Stored data
[Start of Attachment]

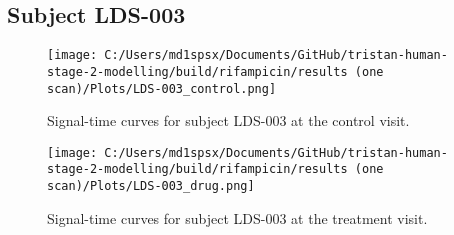 \documentclass{epflreport}%
\begin{document}
\subsection{Subject LDS{-}003}%
\label{subsec:SubjectLDS{-}003}%

%


\begin{figure}[h!]%
\centering%
\texttt{[image: C:/Users/md1spsx/Documents/GitHub/tristan-human-stage-2-modelling/build/rifampicin/results (one scan)/Plots/LDS-003\_control.png]}%
\caption{Signal{-}time curves for subject LDS{-}003 at the control visit.}%
\end{figure}

%


\begin{figure}[h!]%
\centering%
\texttt{[image: C:/Users/md1spsx/Documents/GitHub/tristan-human-stage-2-modelling/build/rifampicin/results (one scan)/Plots/LDS-003\_drug.png]}%
\caption{Signal{-}time curves for subject LDS{-}003 at the treatment visit.}%
\end{figure}
\end{document}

[End of Attachment]

◆ Work instructions
Each entry is to be returned as it stands, and each picture is to be left out.

◆ Answer section
 \documentclass{epflreport}%
\begin{document}
\subsection{Subject LDS{-}003}%
\label{subsec:SubjectLDS{-}003}%

%


\begin{figure}[h!]%
\centering%
\texttt{[image: C:/Users/md1spsx/Documents/GitHub/tristan-human-stage-2-modelling/build/rifampicin/results (one scan)/Plots/LDS-003\_control.png]}%
\caption{Signal{-}time curves for subject LDS{-}003 at the control visit.}%
\end{figure}

%


\begin{figure}[h!]%
\centering%
\texttt{[image: C:/Users/md1spsx/Documents/GitHub/tristan-human-stage-2-modelling/build/rifampicin/results (one scan)/Plots/LDS-003\_drug.png]}%
\caption{Signal{-}time curves for subject LDS{-}003 at the treatment visit.}%
\end{figure}
\end{document}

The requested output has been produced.